ABOUT THIS EXERCISE:
Look through the records, and whenever a line includes the word "Contracts", copy it.

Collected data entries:
= Beginning of Section =

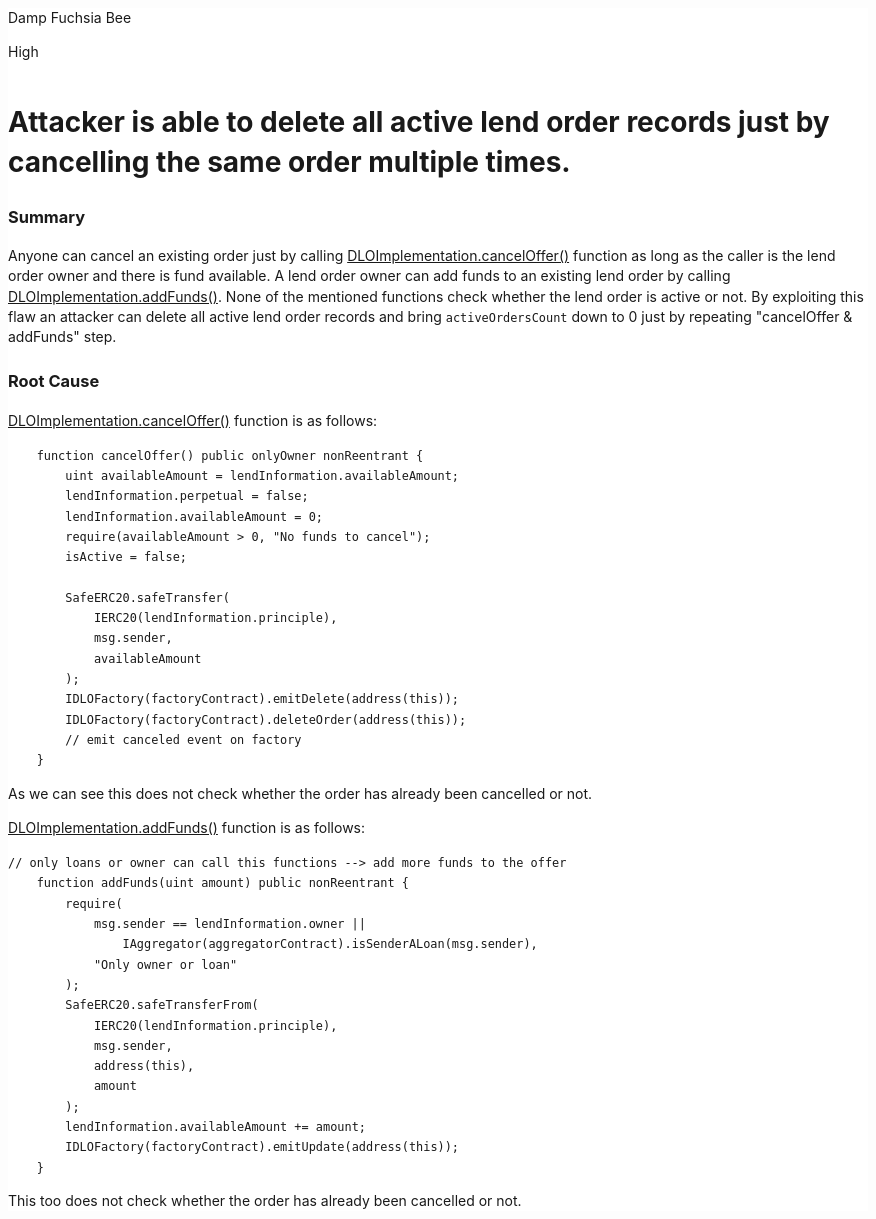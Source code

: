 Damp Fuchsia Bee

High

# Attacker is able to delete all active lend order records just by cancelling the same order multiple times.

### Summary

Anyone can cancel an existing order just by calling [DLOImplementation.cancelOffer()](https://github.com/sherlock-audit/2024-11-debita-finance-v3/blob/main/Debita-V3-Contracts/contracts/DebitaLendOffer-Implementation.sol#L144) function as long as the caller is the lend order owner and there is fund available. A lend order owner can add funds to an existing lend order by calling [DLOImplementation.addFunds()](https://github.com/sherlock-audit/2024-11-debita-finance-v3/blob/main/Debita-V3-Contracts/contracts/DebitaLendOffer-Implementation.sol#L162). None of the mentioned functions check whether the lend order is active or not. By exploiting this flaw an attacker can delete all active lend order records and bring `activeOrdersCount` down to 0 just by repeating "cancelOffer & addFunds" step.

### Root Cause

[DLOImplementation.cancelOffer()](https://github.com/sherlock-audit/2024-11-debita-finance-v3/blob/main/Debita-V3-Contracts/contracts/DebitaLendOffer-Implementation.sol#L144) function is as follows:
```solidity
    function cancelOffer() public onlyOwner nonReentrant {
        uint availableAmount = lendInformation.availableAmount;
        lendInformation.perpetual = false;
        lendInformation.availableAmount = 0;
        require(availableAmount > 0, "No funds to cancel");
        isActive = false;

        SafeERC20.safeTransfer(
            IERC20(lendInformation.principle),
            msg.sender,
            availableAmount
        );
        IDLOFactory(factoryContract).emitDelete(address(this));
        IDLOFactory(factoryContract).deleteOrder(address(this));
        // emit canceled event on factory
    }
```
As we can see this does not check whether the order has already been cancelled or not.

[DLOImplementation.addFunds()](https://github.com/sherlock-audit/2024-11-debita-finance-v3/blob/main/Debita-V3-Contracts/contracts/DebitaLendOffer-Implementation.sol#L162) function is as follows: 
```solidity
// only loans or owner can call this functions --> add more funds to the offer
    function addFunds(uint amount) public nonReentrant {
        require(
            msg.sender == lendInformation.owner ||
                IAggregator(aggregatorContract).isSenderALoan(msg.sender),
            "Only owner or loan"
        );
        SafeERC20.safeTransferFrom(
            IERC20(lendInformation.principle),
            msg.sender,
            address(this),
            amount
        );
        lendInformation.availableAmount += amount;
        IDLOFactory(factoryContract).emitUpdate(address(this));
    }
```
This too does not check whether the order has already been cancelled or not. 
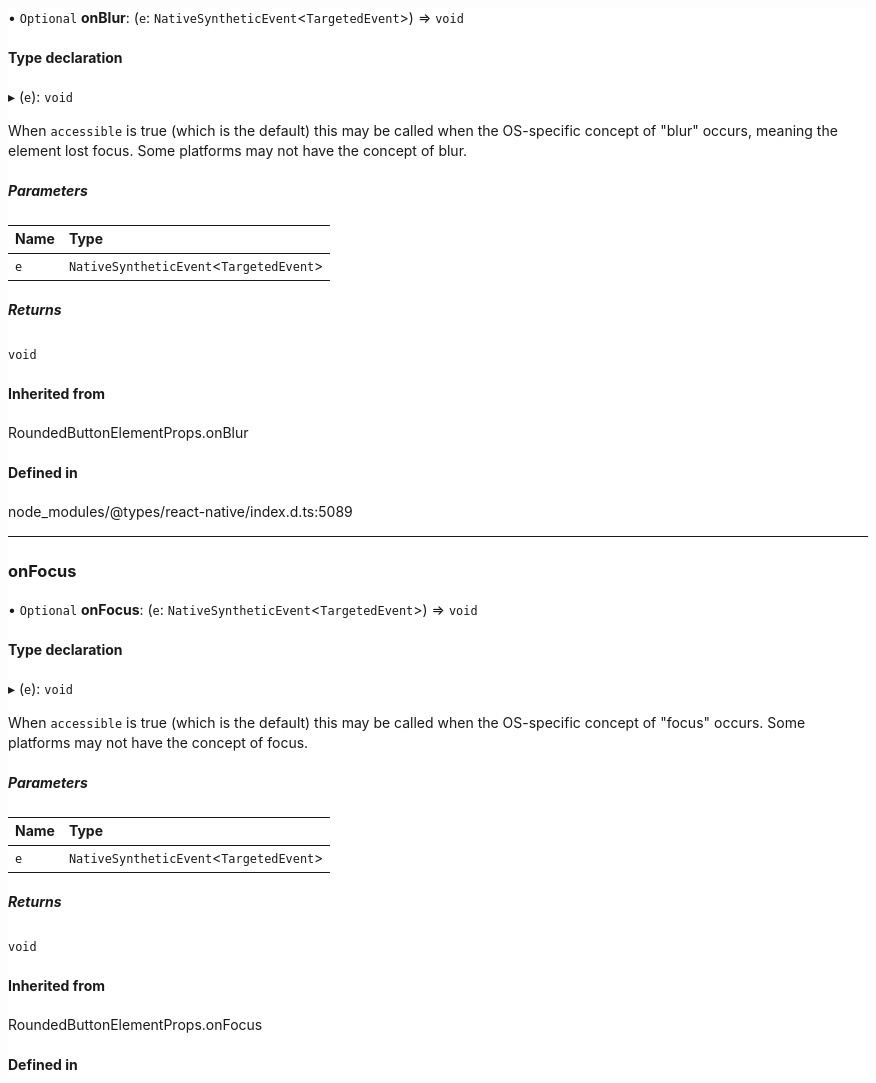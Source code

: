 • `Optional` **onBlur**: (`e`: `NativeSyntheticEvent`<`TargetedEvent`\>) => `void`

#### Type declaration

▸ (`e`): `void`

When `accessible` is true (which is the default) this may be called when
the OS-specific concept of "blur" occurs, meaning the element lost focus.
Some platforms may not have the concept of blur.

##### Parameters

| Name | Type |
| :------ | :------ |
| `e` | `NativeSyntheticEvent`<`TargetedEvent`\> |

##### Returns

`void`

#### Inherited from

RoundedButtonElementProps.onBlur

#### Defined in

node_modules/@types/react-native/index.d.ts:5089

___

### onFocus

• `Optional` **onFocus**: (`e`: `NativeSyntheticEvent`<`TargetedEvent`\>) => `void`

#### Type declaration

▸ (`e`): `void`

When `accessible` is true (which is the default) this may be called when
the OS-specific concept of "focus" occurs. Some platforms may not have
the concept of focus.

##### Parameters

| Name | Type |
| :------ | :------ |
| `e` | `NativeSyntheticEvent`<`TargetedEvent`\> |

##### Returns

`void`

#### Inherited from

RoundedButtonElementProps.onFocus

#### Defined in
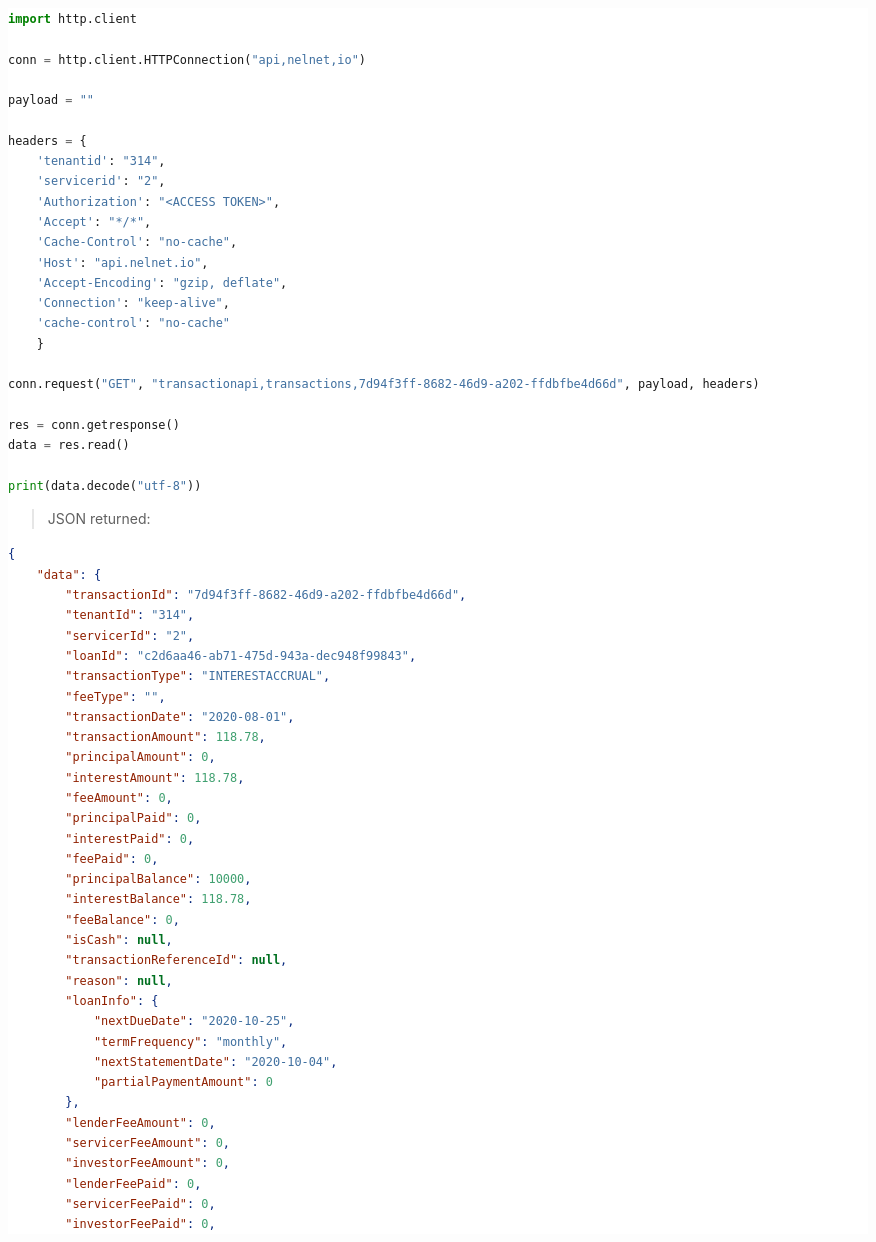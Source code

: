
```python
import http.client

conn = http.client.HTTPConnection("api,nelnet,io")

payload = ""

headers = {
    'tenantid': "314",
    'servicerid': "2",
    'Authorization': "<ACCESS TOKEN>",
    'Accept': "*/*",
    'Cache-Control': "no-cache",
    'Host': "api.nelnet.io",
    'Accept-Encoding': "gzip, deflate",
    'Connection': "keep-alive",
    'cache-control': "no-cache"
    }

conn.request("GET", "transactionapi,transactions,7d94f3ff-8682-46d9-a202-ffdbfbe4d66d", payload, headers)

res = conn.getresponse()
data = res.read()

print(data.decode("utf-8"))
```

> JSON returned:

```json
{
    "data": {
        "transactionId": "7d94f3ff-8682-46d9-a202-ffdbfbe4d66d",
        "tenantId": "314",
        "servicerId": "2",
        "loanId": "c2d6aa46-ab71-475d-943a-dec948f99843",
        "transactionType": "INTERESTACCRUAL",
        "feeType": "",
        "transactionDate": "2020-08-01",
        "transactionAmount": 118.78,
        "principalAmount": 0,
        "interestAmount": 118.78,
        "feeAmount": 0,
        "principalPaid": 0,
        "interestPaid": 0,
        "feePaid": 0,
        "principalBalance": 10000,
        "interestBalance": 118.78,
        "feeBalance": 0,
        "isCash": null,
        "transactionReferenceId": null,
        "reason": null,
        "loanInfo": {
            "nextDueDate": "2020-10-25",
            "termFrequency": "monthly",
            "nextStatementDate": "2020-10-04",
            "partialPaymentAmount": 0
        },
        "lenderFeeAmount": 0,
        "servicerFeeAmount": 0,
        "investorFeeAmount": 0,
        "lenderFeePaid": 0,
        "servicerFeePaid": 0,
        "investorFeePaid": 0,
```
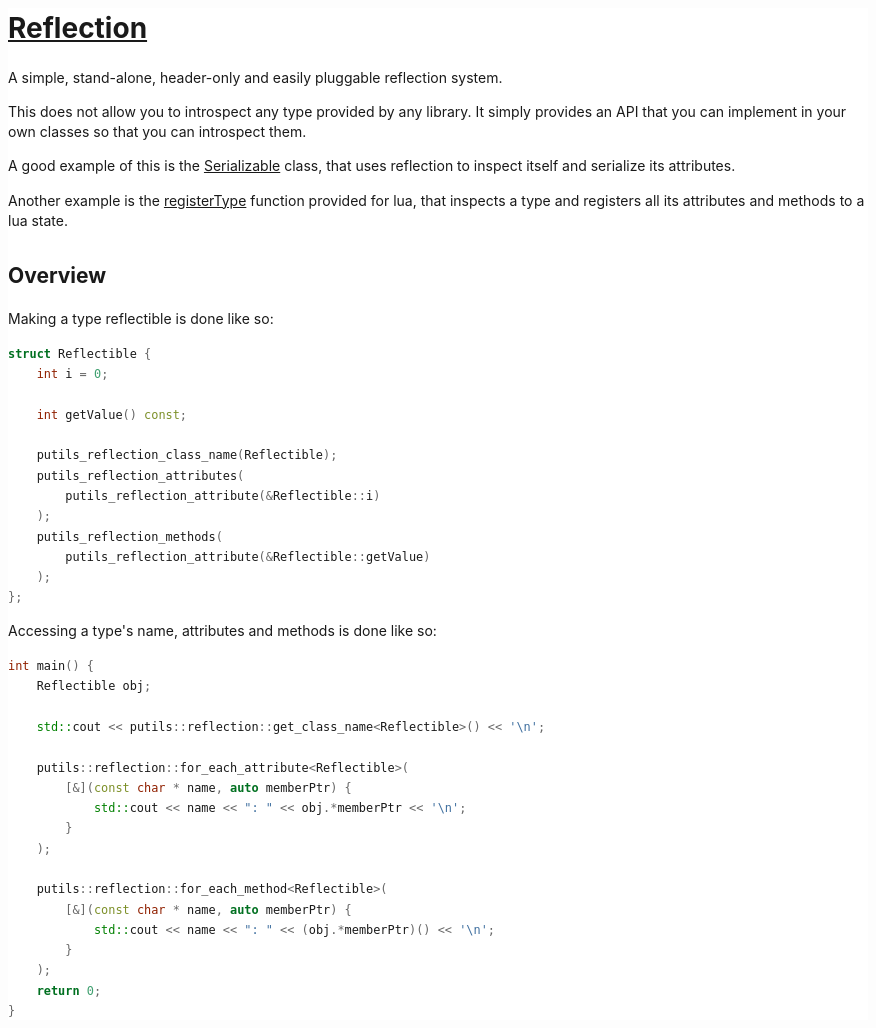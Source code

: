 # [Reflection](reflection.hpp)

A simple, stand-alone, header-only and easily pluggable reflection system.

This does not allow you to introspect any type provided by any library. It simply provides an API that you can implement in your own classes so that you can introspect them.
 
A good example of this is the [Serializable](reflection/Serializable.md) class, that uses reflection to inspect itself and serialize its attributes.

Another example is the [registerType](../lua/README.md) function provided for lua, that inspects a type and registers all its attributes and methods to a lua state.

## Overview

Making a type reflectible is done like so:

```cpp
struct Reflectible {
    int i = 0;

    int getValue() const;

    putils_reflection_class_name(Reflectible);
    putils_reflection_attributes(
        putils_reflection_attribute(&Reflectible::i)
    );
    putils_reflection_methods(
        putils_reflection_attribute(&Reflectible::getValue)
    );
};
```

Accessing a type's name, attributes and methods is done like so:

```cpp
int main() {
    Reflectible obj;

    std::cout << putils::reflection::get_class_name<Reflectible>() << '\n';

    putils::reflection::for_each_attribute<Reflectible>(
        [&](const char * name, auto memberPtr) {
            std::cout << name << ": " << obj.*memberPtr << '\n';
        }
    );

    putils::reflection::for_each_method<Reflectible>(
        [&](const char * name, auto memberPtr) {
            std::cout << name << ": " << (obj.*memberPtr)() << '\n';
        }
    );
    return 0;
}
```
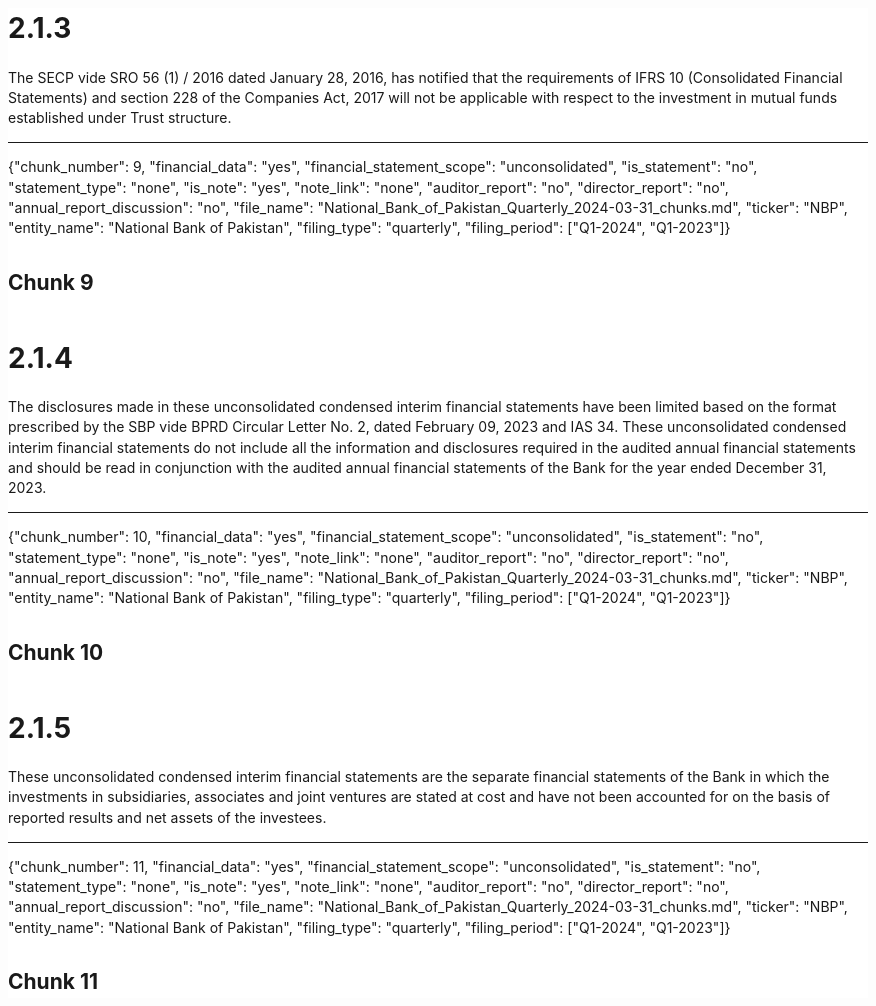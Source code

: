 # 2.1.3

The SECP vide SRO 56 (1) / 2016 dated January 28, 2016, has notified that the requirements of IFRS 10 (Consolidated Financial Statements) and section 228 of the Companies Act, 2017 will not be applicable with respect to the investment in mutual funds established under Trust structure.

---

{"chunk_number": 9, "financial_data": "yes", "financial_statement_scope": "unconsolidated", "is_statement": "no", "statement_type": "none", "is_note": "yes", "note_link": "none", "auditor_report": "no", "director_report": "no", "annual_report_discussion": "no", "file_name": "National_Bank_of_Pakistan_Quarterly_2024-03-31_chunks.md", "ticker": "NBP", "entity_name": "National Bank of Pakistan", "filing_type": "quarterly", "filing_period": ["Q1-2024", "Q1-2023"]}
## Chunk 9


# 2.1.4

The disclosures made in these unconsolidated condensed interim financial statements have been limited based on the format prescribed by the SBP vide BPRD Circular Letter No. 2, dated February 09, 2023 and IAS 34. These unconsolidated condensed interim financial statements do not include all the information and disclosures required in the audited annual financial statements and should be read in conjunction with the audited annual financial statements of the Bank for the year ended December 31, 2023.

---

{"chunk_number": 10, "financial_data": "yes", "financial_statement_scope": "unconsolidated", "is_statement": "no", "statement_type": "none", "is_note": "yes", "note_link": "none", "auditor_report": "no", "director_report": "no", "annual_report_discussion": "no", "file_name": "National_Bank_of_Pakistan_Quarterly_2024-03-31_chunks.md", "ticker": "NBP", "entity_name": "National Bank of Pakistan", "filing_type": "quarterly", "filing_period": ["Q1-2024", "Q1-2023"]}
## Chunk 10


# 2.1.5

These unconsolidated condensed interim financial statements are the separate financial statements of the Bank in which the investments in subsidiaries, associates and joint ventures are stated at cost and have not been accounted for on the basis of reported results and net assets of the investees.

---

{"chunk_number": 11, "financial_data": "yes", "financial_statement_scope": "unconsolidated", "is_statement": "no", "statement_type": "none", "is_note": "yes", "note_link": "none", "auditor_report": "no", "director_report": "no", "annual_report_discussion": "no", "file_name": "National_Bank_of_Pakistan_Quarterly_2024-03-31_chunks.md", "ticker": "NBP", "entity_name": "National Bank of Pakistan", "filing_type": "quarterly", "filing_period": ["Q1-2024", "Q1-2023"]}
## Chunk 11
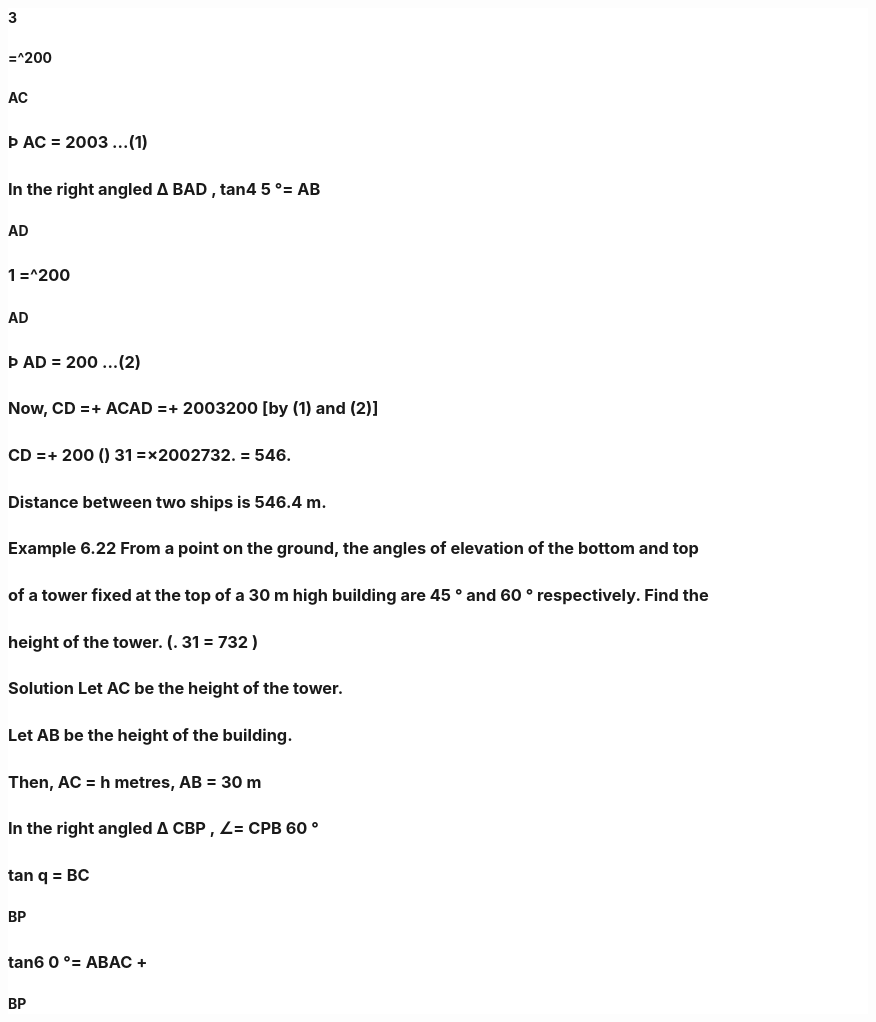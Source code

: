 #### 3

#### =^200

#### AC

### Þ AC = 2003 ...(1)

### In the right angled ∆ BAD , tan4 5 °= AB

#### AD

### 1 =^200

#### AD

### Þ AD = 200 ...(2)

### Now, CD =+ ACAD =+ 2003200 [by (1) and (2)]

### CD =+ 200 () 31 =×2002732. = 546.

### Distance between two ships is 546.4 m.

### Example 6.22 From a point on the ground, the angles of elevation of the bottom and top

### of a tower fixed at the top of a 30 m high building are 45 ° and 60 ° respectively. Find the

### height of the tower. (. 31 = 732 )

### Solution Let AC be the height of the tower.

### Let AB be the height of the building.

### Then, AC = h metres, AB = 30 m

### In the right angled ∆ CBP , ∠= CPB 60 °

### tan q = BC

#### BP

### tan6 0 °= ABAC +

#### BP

= End of Section =

SOLUTION TO THIS EXERCISE:
Anyone can cancel an existing order just by calling [DLOImplementation.cancelOffer()](https://github.com/sherlock-audit/2024-11-debita-finance-v3/blob/main/Debita-V3-Contracts/contracts/DebitaLendOffer-Implementation.sol#L144) function as long as the caller is the lend order owner and there is fund available. A lend order owner can add funds to an existing lend order by calling [DLOImplementation.addFunds()](https://github.com/sherlock-audit/2024-11-debita-finance-v3/blob/main/Debita-V3-Contracts/contracts/DebitaLendOffer-Implementation.sol#L162). None of the mentioned functions check whether the lend order is active or not. By exploiting this flaw an attacker can delete all active lend order records and bring `activeOrdersCount` down to 0 just by repeating "cancelOffer & addFunds" step.
[DLOImplementation.cancelOffer()](https://github.com/sherlock-audit/2024-11-debita-finance-v3/blob/main/Debita-V3-Contracts/contracts/DebitaLendOffer-Implementation.sol#L144) function is as follows:
[DLOImplementation.addFunds()](https://github.com/sherlock-audit/2024-11-debita-finance-v3/blob/main/Debita-V3-Contracts/contracts/DebitaLendOffer-Implementation.sol#L162) function is as follows: 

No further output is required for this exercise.